SUZUKA, Japan, Oct 9 (Reuters) - Sauber driver Kamui Kobayashi has gone from race-day spectator in Japan to his country’s rising son of Formula One in the space of a year.
Kobayashi was the Toyota team’s reserve at Suzuka last year behind Italian Jarno Trulli and Timo Glock, making a fleeting appearance in Friday practice when the latter was laid low with sickness.
He went on to replace Germany’s Glock, who was hurt in qualifying for that Japanese race, for the last two rounds and secured sixth place in the Abu Dhabi finale before Toyota pulled out of the sport and left him seeking a drive.
“That Saturday (at Suzuka) I couldn’t take Timo’s car but this year in Suzuka is different,” the 24-year-old told Reuters after heavy rain washed out practice and qualifying.
Kobayashi has picked up 21 points this season and started the campaign as the only Japanese driver in Formula One.
He has since been joined by Sakon Yamamoto at struggling Hispania, a team who have yet to come close to finishing near the points.
“It’s my first time back to Japan to race but there’s no pressure. I will just do my race,” said Paris-based Kobayashi. “Taking points constantly is my goal.”
Kobayashi, who hates raw fish despite his father running a sushi delivery shop in Amagasaki, has made rapid progress since Suzuka last year.
He has scored all but six of Sauber’s points this season and the Swiss-based team recently confirmed him for 2011.
With no Japanese teams, and tyre supplier Bridgestone also pulling out at the end of the year, Kobayashi is aware of how important he is to the future of F1 in Japan.
“That’s why I promote the sport. I‘m not looking for sponsors as it’s still a tough environment,” said the youngster who once dreamed of becoming a comedian but found he was not funny enough.

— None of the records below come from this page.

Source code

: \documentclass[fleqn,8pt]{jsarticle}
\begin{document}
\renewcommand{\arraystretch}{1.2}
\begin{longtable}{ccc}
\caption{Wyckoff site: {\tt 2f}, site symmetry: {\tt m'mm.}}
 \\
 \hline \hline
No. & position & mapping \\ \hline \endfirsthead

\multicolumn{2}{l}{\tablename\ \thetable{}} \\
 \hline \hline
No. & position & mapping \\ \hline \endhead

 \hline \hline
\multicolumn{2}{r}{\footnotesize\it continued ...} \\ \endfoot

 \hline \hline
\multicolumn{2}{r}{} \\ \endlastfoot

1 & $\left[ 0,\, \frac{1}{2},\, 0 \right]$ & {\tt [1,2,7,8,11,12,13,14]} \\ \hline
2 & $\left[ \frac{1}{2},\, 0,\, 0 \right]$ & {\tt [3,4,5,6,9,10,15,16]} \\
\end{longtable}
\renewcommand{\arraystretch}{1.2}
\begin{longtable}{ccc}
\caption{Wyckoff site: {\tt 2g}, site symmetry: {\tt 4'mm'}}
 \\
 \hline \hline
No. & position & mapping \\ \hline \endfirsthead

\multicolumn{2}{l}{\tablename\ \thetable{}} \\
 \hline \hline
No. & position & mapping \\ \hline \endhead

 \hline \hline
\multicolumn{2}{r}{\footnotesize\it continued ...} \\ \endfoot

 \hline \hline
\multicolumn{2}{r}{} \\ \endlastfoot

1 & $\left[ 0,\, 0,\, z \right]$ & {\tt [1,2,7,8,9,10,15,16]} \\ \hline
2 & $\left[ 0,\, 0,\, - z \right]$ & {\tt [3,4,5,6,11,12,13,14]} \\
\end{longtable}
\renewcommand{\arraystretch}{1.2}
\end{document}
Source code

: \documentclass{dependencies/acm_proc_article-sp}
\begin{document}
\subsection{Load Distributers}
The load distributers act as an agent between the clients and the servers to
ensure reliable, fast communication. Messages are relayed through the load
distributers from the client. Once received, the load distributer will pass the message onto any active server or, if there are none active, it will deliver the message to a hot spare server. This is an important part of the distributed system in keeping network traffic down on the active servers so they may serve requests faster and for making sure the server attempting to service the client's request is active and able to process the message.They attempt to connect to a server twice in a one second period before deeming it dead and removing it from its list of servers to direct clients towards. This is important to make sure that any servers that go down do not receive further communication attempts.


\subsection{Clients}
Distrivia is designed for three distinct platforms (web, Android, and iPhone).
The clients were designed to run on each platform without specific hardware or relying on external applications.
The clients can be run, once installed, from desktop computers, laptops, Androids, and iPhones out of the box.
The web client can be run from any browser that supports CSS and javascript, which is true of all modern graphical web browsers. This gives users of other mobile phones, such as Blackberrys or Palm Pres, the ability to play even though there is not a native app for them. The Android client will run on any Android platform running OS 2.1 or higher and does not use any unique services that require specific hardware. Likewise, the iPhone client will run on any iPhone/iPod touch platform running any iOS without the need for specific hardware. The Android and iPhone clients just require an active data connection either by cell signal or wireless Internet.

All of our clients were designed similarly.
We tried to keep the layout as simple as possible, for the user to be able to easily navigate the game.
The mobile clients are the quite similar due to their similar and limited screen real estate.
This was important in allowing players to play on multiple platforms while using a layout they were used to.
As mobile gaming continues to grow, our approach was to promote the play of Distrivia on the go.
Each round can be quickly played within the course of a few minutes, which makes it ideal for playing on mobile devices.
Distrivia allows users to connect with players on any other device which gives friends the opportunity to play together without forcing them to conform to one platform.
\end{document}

On Saturday Kobayashi was presented with a number of Japanese flags signed by a growing legion of fans in the country.
Some 3,000 waited in an unrelenting downpour at “Kamui Kobayashi Corner”, a sold-out fan section between turns two and three at the circuit, for a chance to cheer their countryman.
Yuuki Miyashita said he arrived at 7am after driving two hours from central Nagano Prefecture.
“I‘m very happy as I wanted to see a Japanese in the sport,” he said. “He’s different from Takuma Sato.”
Sato, Japan’s most successful Formula One driver, has not raced in the sport since the Super Aguri team folded in 2008.
The exit of Sato, as well as nearly all Japanese corporates except for the Honda-owned Mobilityland which operates the Suzuka facility, has left one of the world’s great car producing nations in search of a reason to care about the sport.
Mobilityland managing director Itaru Yamada said Kobayashi had been a boost for the Japanese fan base.
“His grand prix success has been very helpful in bringing fans,” he said.
At the “Kamui Kobayashi” concession stand, goods ranging from pins to jackets saw brisk demand even in the unrelenting rain.
Suzuka local Asuka Hino, working at the retail booth, said Kobayashi’s No. 23 hats had been the top sellers, but admitted her following of the nation’s rising son was mostly commercial.
“I have an interest but I‘m not a supporter,” she said.